Task. Every record below should be printed again exactly, with its pictures removed.

Supplied entries.
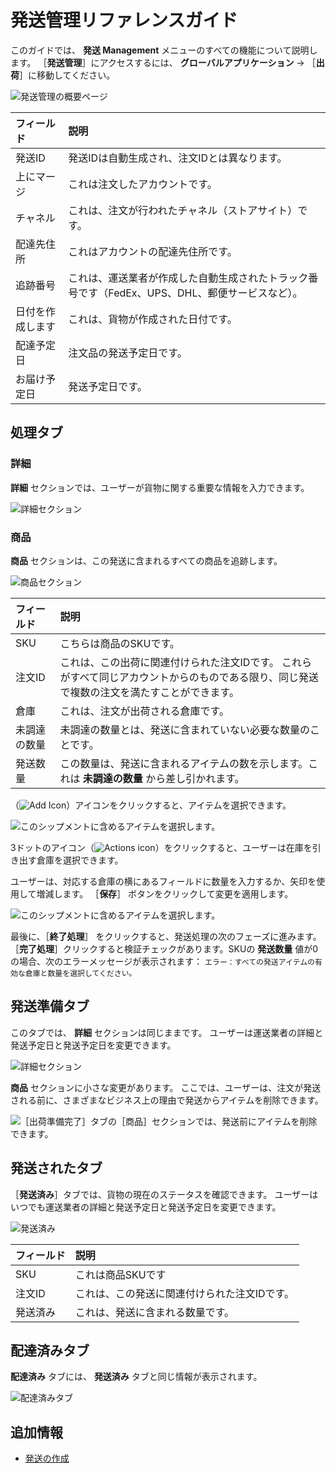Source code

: # 発送管理リファレンスガイド

このガイドでは、 **発送 Management** メニューのすべての機能について説明します。 ［**発送管理**］にアクセスするには、 **グローバルアプリケーション** &rarr; ［**出荷**］に移動してください。

![発送管理の概要ページ](./shipments-management-reference-guide/images/01.png)

| フィールド    | 説明                                                    |
| :--- | :--- |
| 発送ID     | 発送IDは自動生成され、注文IDとは異なります。                              |
| 上にマージ    | これは注文したアカウントです。                                       |
| チャネル     | これは、注文が行われたチャネル（ストアサイト）です。                            |
| 配達先住所    | これはアカウントの配達先住所です。                                     |
| 追跡番号     | これは、運送業者が作成した自動生成されたトラック番号です（FedEx、UPS、DHL、郵便サービスなど）。 |
| 日付を作成します | これは、貨物が作成された日付です。                                     |
| 配達予定日    | 注文品の発送予定日です。                                          |
| お届け予定日   | 発送予定日です。                                              |

<a name="processing-tab" />

## 処理タブ

### 詳細

**詳細** セクションでは、ユーザーが貨物に関する重要な情報を入力できます。

![詳細セクション](./shipments-management-reference-guide/images/04.png)

### 商品

**商品** セクションは、この発送に含まれるすべての商品を追跡します。

![商品セクション](./shipments-management-reference-guide/images/02.png)

| フィールド  | 説明                                                                      |
| :--- | :--- |
| SKU    | こちらは商品のSKUです。                                                           |
| 注文ID   | これは、この出荷に関連付けられた注文IDです。 これらがすべて同じアカウントからのものである限り、同じ発送で複数の注文を満たすことができます。 |
| 倉庫     | これは、注文が出荷される倉庫です。                                                       |
| 未調達の数量 | 未調達の数量とは、発送に含まれていない必要な数量のことです。                                          |
| 発送数量   | この数量は、発送に含まれるアイテムの数を示します。これは **未調達の数量** から差し引かれます。                         |

（![Add Icon](../../images/icon-add.png)）アイコンをクリックすると、アイテムを選択できます。

![このシップメントに含めるアイテムを選択します。](./shipments-management-reference-guide/images/03.png)

3ドットのアイコン（![Actions icon](../../images/icon-actions.png)）をクリックすると、ユーザーは在庫を引き出す倉庫を選択できます。

ユーザーは、対応する倉庫の横にあるフィールドに数量を入力するか、矢印を使用して増減します。 ［**保存**］ ボタンをクリックして変更を適用します。

![このシップメントに含めるアイテムを選択します。](./shipments-management-reference-guide/images/05.png)

最後に、［**終了処理**］ をクリックすると、発送処理の次のフェーズに進みます。 ［**完了処理**］クリックすると検証チェックがあります。SKUの **発送数量** 値が0の場合、次のエラーメッセージが表示されます： `エラー：すべての発送アイテムの有効な倉庫と数量を選択してください。`

<a name="ready-to-ship-tab" />

## 発送準備タブ

このタブでは、 **詳細** セクションは同じままです。 ユーザーは運送業者の詳細と発送予定日と発送予定日を変更できます。

![詳細セクション](./shipments-management-reference-guide/images/04.png)

**商品** セクションに小さな変更があります。 ここでは、ユーザーは、注文が発送される前に、さまざまなビジネス上の理由で発送からアイテムを削除できます。

![［出荷準備完了］タブの［商品］セクションでは、発送前にアイテムを削除できます。](./shipments-management-reference-guide/images/06.png)

<a name="shipped-tab" />

## 発送されたタブ

［**発送済み**］タブでは、貨物の現在のステータスを確認できます。 ユーザーはいつでも運送業者の詳細と発送予定日と発送予定日を変更できます。

![発送済み](./shipments-management-reference-guide/images/07.png)

| フィールド | 説明                      |
| :--- | :--- |
| SKU   | これは商品SKUです              |
| 注文ID  | これは、この発送に関連付けられた注文IDです。 |
| 発送済み  | これは、発送に含まれる数量です。        |

<a name="delivered-tab" />

## 配達済みタブ

**配達済み** タブには、 **発送済み** タブと同じ情報が表示されます。

![配達済みタブ](./shipments-management-reference-guide/images/08.png)

<a name="additional-information" />

## 追加情報

* [発送の作成](./creating-a-shipment.md)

Exercise output.
Source code

: # 発送管理リファレンスガイド

このガイドでは、 **発送 Management** メニューのすべての機能について説明します。 ［**発送管理**］にアクセスするには、 **グローバルアプリケーション** &rarr; ［**出荷**］に移動してください。

![発送管理の概要ページ](./shipments-management-reference-guide/images/01.png)

| フィールド    | 説明                                                    |
| :--- | :--- |
| 発送ID     | 発送IDは自動生成され、注文IDとは異なります。                              |
| 上にマージ    | これは注文したアカウントです。                                       |
| チャネル     | これは、注文が行われたチャネル（ストアサイト）です。                            |
| 配達先住所    | これはアカウントの配達先住所です。                                     |
| 追跡番号     | これは、運送業者が作成した自動生成されたトラック番号です（FedEx、UPS、DHL、郵便サービスなど）。 |
| 日付を作成します | これは、貨物が作成された日付です。                                     |
| 配達予定日    | 注文品の発送予定日です。                                          |
| お届け予定日   | 発送予定日です。                                              |

<a name="processing-tab" />

## 処理タブ

### 詳細

**詳細** セクションでは、ユーザーが貨物に関する重要な情報を入力できます。

![詳細セクション](./shipments-management-reference-guide/images/04.png)

### 商品

**商品** セクションは、この発送に含まれるすべての商品を追跡します。

![商品セクション](./shipments-management-reference-guide/images/02.png)

| フィールド  | 説明                                                                      |
| :--- | :--- |
| SKU    | こちらは商品のSKUです。                                                           |
| 注文ID   | これは、この出荷に関連付けられた注文IDです。 これらがすべて同じアカウントからのものである限り、同じ発送で複数の注文を満たすことができます。 |
| 倉庫     | これは、注文が出荷される倉庫です。                                                       |
| 未調達の数量 | 未調達の数量とは、発送に含まれていない必要な数量のことです。                                          |
| 発送数量   | この数量は、発送に含まれるアイテムの数を示します。これは **未調達の数量** から差し引かれます。                         |

（![Add Icon](../../images/icon-add.png)）アイコンをクリックすると、アイテムを選択できます。

![このシップメントに含めるアイテムを選択します。](./shipments-management-reference-guide/images/03.png)

3ドットのアイコン（![Actions icon](../../images/icon-actions.png)）をクリックすると、ユーザーは在庫を引き出す倉庫を選択できます。

ユーザーは、対応する倉庫の横にあるフィールドに数量を入力するか、矢印を使用して増減します。 ［**保存**］ ボタンをクリックして変更を適用します。

![このシップメントに含めるアイテムを選択します。](./shipments-management-reference-guide/images/05.png)

最後に、［**終了処理**］ をクリックすると、発送処理の次のフェーズに進みます。 ［**完了処理**］クリックすると検証チェックがあります。SKUの **発送数量** 値が0の場合、次のエラーメッセージが表示されます： `エラー：すべての発送アイテムの有効な倉庫と数量を選択してください。`

<a name="ready-to-ship-tab" />

## 発送準備タブ

このタブでは、 **詳細** セクションは同じままです。 ユーザーは運送業者の詳細と発送予定日と発送予定日を変更できます。

![詳細セクション](./shipments-management-reference-guide/images/04.png)

**商品** セクションに小さな変更があります。 ここでは、ユーザーは、注文が発送される前に、さまざまなビジネス上の理由で発送からアイテムを削除できます。

![［出荷準備完了］タブの［商品］セクションでは、発送前にアイテムを削除できます。](./shipments-management-reference-guide/images/06.png)

<a name="shipped-tab" />

## 発送されたタブ

［**発送済み**］タブでは、貨物の現在のステータスを確認できます。 ユーザーはいつでも運送業者の詳細と発送予定日と発送予定日を変更できます。

![発送済み](./shipments-management-reference-guide/images/07.png)

| フィールド | 説明                      |
| :--- | :--- |
| SKU   | これは商品SKUです              |
| 注文ID  | これは、この発送に関連付けられた注文IDです。 |
| 発送済み  | これは、発送に含まれる数量です。        |

<a name="delivered-tab" />

## 配達済みタブ

**配達済み** タブには、 **発送済み** タブと同じ情報が表示されます。

![配達済みタブ](./shipments-management-reference-guide/images/08.png)

<a name="additional-information" />

## 追加情報

* [発送の作成](./creating-a-shipment.md)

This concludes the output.